When Tiger Woods finally dug his feet into the sand in the fairway bunker on the right side of the ninth fairway at Club de Golf Chapultepec last Friday in Mexico City, television analyst Paul Azinger had a sense of what was coming.
Perhaps not a full appreciation of what was about to happen but at least an inkling that Woods, who had a large, leafless tree blocking his golf ball’s path to the green 135 uphill yards away, was trying to create magic.
“He’s going to go all Arnold Palmer on us here,” Azinger said.
Palmer would have applauded what Woods did – rip-slice a 9-iron around, not over, the tree, landing his ball on the green 20 feet left of the hole then pulling it back with vicious side spin so that it peeked at the hole before settling to a stop 11 feet below, all while Woods was waving his 9-iron follow-through like he was sword-fighting a ghost.

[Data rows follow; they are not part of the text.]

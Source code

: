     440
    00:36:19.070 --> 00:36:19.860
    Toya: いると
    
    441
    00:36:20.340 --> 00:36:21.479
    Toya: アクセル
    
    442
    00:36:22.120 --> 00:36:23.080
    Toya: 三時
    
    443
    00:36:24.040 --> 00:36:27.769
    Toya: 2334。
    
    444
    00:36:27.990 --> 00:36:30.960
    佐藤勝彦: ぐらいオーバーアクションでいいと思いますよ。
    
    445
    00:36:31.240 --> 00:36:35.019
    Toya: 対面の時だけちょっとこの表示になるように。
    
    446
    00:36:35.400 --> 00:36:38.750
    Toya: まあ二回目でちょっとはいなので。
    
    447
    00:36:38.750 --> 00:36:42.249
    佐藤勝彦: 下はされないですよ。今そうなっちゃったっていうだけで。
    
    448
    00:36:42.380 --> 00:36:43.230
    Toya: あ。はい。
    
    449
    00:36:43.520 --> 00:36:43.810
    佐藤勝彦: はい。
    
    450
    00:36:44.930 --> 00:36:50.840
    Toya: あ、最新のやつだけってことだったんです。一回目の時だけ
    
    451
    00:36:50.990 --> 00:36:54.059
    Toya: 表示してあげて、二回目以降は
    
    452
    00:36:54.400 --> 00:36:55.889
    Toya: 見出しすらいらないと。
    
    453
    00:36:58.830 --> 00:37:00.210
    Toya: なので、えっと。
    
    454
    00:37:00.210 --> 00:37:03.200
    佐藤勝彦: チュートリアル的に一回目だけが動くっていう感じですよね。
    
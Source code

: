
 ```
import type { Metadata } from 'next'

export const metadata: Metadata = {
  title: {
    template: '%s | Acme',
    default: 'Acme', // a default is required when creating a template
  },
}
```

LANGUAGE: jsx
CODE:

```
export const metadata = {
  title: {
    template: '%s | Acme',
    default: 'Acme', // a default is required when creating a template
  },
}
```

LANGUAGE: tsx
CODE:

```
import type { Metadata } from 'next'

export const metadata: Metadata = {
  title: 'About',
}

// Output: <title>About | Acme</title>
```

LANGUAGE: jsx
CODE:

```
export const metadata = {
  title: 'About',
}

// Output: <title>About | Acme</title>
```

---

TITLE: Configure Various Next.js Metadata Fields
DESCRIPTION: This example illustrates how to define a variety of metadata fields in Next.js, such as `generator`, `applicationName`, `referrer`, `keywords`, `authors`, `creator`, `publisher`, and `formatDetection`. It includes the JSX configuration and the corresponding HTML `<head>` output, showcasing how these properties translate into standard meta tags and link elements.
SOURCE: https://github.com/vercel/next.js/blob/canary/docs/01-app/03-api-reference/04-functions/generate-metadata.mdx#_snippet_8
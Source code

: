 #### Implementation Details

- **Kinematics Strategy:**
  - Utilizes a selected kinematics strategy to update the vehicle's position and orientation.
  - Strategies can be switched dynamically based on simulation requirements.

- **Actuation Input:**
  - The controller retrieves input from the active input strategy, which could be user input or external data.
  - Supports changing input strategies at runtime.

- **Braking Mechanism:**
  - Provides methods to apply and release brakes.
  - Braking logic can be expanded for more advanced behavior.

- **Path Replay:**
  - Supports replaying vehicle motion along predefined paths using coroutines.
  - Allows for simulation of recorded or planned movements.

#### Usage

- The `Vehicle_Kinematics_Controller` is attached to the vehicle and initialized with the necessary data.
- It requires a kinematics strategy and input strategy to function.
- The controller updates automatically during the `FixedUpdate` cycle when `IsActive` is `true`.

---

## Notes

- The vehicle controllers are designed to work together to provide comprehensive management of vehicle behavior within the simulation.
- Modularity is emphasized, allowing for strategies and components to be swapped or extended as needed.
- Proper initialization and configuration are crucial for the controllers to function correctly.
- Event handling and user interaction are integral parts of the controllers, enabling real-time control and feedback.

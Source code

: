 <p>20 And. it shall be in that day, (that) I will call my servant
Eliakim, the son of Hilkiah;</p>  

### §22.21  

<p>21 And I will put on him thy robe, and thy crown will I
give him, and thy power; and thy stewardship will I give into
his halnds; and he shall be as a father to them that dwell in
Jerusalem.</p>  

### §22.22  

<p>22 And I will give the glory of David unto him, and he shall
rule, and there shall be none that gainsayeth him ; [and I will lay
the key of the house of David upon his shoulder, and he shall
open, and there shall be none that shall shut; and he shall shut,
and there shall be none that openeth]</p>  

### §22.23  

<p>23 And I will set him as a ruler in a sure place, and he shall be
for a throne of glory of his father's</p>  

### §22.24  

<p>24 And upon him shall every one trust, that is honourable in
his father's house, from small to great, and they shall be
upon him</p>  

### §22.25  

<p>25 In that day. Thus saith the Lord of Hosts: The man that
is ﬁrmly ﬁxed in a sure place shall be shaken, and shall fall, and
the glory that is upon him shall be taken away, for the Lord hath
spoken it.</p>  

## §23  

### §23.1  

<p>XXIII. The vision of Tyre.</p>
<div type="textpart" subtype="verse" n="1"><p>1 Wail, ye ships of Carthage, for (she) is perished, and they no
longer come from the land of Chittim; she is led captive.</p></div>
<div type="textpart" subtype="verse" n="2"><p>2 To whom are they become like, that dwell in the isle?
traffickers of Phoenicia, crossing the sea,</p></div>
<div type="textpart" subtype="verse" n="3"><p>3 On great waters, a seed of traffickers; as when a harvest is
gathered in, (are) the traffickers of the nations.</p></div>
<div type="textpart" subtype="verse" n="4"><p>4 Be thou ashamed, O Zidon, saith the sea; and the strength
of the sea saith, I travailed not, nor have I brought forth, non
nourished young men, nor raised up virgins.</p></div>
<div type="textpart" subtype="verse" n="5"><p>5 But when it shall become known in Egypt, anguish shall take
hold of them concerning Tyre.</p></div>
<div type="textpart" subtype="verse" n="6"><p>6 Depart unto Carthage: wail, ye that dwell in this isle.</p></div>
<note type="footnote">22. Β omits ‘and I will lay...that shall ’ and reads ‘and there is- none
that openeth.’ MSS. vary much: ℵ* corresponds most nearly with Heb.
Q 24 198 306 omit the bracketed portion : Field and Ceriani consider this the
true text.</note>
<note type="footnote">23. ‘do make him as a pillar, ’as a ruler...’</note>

The worst that can be said is Woods missed the birdie putt. But it was the mind-bending shot that mattered.
“It’s going to be one of those Tiger shots that will be replayed forever,” veteran instructor Jim McLean said.
Any number of factors made it special but here are three that made it especially memorable:
Woods did it with the modern golf ball, which is designed to curve less than golf balls made a generation ago. Go back 30 years and the shot was easier – not easy – because hitting big sweeping boomerang shots was simpler;
He did it with a 9-iron, ...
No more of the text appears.